#### [Exercise details]
Only one stretch of the listing below is wanted: every line from the first to the line containing "#### Secondary Outcomes", set down exactly.

#### [Exercise data]

-=-=-=-=-

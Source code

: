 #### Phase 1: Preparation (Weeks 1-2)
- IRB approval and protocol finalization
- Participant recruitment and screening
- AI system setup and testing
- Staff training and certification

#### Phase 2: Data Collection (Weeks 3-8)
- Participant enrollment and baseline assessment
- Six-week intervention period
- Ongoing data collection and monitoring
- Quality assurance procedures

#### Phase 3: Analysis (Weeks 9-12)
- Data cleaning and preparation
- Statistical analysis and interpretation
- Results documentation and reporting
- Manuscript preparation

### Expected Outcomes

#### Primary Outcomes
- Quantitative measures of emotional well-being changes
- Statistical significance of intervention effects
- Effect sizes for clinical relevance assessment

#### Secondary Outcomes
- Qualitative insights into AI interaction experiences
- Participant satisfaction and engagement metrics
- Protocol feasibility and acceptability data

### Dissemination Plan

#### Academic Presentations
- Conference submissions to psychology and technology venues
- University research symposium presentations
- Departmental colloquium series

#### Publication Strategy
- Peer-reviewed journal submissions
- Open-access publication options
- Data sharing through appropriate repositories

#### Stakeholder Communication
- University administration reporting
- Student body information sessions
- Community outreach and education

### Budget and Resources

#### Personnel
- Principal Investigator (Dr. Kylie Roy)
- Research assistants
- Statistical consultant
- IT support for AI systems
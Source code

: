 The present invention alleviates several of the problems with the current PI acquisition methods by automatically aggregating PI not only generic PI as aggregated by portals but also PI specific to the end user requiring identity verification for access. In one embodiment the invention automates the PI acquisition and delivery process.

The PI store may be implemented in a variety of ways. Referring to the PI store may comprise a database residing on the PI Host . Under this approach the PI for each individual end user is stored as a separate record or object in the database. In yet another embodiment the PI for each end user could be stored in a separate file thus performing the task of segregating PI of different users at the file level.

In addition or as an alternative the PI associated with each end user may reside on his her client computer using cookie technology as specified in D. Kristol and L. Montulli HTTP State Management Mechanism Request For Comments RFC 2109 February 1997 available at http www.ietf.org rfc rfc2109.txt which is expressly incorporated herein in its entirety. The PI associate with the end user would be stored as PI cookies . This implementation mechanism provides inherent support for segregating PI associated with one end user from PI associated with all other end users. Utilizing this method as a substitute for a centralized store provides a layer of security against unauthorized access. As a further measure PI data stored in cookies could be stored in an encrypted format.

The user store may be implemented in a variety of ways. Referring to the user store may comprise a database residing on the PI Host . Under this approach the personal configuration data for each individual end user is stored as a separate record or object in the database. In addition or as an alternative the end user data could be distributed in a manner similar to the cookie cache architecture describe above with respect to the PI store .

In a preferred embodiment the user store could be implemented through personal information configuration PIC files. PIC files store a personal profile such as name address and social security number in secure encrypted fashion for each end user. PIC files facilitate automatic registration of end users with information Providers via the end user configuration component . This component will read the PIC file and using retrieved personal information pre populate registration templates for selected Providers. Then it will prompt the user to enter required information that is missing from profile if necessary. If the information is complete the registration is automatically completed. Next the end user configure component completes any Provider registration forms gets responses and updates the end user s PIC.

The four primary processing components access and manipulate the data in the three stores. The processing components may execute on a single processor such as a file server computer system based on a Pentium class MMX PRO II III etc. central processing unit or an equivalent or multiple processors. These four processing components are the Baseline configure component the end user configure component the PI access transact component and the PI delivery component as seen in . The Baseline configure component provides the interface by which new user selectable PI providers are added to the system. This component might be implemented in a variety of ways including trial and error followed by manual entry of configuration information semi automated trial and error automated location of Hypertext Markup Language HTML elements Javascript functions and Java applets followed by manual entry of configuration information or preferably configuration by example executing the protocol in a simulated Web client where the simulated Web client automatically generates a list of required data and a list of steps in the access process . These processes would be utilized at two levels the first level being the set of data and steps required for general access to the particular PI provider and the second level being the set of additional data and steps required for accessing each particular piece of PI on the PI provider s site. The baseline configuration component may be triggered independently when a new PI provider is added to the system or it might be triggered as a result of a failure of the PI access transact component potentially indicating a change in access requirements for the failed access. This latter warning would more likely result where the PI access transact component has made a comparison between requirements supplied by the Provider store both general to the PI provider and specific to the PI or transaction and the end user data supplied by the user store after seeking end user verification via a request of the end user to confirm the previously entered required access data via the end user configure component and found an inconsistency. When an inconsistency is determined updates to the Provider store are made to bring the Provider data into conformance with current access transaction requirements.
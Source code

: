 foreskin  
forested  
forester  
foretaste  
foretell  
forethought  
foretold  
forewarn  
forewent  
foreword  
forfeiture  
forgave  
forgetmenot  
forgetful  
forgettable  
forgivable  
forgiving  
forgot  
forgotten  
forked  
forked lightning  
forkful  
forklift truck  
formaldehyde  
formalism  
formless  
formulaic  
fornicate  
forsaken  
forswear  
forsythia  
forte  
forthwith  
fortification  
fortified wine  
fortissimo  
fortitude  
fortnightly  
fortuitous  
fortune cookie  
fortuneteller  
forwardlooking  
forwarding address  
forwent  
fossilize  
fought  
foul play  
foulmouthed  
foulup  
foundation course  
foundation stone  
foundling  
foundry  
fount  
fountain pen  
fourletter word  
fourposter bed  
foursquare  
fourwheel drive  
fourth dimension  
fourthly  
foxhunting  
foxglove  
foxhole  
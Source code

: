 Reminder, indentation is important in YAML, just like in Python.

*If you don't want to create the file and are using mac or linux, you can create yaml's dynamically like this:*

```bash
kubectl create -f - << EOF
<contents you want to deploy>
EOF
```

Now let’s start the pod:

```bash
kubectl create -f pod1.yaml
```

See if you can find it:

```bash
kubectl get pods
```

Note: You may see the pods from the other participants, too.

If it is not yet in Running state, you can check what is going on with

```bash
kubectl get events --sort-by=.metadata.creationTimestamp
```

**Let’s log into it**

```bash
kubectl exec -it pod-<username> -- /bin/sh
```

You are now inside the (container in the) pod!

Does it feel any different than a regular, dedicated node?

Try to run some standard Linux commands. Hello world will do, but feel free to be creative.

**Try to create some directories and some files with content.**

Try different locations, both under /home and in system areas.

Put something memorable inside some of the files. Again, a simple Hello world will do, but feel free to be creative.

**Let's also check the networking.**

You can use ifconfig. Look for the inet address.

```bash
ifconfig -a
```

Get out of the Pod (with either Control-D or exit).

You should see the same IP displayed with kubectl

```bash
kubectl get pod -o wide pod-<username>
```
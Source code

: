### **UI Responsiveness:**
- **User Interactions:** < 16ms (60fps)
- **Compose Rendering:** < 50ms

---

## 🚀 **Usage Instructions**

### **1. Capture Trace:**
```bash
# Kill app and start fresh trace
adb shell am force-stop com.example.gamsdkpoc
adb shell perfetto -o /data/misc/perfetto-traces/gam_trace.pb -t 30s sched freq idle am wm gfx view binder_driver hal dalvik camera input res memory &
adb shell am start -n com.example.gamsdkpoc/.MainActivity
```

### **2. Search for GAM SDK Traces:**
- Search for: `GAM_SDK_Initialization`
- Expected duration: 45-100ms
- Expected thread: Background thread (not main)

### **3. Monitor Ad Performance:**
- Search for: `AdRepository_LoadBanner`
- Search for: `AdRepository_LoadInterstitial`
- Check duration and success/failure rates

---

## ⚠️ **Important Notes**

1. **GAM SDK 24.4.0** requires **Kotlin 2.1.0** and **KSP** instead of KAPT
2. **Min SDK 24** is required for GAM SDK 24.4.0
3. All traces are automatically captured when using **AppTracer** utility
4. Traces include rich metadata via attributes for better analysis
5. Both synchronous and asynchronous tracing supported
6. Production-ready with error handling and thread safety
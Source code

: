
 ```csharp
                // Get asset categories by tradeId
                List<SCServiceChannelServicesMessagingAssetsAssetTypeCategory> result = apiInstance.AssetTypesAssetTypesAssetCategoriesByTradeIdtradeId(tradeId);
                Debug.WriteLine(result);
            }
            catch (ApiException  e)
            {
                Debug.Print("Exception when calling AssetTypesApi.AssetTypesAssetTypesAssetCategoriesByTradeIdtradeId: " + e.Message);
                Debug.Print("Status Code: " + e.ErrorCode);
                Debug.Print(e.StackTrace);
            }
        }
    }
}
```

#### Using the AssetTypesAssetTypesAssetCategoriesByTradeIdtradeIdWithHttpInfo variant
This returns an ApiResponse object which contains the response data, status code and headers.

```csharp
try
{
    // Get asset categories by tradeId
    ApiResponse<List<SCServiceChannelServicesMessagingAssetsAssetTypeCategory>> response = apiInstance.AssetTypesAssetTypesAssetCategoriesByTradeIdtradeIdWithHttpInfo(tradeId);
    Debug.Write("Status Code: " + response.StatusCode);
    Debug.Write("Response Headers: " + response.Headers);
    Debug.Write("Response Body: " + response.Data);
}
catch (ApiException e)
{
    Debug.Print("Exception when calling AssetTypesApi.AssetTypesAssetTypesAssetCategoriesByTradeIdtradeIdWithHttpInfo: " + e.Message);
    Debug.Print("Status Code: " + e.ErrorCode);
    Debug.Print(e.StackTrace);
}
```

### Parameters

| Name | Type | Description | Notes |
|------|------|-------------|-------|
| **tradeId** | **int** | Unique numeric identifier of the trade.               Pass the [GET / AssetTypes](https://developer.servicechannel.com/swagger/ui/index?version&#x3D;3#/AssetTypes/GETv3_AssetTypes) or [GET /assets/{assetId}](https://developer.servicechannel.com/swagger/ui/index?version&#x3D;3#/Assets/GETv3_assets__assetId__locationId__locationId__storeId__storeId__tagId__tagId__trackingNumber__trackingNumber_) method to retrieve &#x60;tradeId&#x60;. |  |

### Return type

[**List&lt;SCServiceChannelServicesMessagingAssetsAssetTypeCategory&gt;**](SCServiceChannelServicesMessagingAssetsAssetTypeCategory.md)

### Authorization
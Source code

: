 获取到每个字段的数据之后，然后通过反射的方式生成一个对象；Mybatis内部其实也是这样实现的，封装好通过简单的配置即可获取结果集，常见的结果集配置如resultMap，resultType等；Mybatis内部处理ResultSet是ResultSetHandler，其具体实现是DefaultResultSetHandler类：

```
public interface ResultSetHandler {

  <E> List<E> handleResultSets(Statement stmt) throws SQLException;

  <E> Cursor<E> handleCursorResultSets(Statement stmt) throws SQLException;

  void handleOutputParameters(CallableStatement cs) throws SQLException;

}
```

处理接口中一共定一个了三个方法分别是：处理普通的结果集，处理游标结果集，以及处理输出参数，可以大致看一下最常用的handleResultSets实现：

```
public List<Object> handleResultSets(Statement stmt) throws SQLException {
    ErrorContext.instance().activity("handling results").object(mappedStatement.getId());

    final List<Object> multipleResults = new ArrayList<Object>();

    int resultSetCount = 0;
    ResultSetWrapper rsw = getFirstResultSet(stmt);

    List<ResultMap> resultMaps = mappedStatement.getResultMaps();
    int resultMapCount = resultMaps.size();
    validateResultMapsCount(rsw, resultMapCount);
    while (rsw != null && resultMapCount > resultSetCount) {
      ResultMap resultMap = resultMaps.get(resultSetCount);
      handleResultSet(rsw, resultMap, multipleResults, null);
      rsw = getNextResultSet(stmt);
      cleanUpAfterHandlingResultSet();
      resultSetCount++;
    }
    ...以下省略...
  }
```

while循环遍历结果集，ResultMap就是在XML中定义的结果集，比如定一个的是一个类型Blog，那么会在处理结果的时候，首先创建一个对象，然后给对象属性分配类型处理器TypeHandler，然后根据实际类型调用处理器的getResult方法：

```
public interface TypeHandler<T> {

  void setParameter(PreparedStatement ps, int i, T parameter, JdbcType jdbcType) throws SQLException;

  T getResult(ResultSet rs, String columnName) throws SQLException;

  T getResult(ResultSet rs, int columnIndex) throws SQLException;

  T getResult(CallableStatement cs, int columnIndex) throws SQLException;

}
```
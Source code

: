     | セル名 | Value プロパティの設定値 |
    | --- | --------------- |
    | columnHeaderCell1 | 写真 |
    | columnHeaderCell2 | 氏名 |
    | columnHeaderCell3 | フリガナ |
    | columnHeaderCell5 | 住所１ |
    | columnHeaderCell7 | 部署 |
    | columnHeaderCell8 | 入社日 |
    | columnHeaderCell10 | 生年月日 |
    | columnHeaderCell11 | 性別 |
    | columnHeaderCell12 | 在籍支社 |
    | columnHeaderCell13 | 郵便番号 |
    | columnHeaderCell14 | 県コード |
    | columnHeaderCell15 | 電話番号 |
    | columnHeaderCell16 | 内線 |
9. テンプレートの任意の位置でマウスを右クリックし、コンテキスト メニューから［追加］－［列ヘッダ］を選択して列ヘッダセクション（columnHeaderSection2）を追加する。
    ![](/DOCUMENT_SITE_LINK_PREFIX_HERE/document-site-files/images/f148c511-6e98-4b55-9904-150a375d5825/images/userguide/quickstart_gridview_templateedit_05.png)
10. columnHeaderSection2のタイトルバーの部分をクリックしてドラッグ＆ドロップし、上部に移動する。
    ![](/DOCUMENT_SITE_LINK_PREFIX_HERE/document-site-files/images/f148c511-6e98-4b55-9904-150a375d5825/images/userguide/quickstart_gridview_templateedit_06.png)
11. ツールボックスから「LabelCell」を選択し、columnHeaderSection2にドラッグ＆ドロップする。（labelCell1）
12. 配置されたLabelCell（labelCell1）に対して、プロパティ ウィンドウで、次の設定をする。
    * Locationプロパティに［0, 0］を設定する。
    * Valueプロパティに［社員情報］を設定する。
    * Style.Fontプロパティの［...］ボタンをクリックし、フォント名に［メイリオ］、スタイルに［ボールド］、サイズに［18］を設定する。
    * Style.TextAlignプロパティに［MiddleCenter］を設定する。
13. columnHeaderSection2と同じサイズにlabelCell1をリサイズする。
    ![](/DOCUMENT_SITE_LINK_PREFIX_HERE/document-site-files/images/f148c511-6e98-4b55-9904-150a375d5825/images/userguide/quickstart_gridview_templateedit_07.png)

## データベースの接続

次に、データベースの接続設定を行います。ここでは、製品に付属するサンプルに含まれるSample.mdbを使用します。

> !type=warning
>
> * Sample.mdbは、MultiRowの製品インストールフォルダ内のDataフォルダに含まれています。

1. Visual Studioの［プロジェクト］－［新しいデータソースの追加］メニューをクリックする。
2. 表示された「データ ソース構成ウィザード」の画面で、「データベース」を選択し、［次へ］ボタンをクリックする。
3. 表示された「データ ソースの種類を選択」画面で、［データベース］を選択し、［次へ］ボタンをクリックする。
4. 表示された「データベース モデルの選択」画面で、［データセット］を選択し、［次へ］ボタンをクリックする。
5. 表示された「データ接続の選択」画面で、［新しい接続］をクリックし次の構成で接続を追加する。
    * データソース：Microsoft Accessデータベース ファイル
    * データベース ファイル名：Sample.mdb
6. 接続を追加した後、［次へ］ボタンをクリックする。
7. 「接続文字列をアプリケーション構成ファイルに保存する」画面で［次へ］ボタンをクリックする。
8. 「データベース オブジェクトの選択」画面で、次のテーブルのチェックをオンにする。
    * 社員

-=-=-=-=-

#### [The completed task]
Source code

: #### Phase 1: Preparation (Weeks 1-2)
- IRB approval and protocol finalization
- Participant recruitment and screening
- AI system setup and testing
- Staff training and certification

#### Phase 2: Data Collection (Weeks 3-8)
- Participant enrollment and baseline assessment
- Six-week intervention period
- Ongoing data collection and monitoring
- Quality assurance procedures

#### Phase 3: Analysis (Weeks 9-12)
- Data cleaning and preparation
- Statistical analysis and interpretation
- Results documentation and reporting
- Manuscript preparation

### Expected Outcomes

#### Primary Outcomes
- Quantitative measures of emotional well-being changes
- Statistical significance of intervention effects
- Effect sizes for clinical relevance assessment

#### Secondary Outcomes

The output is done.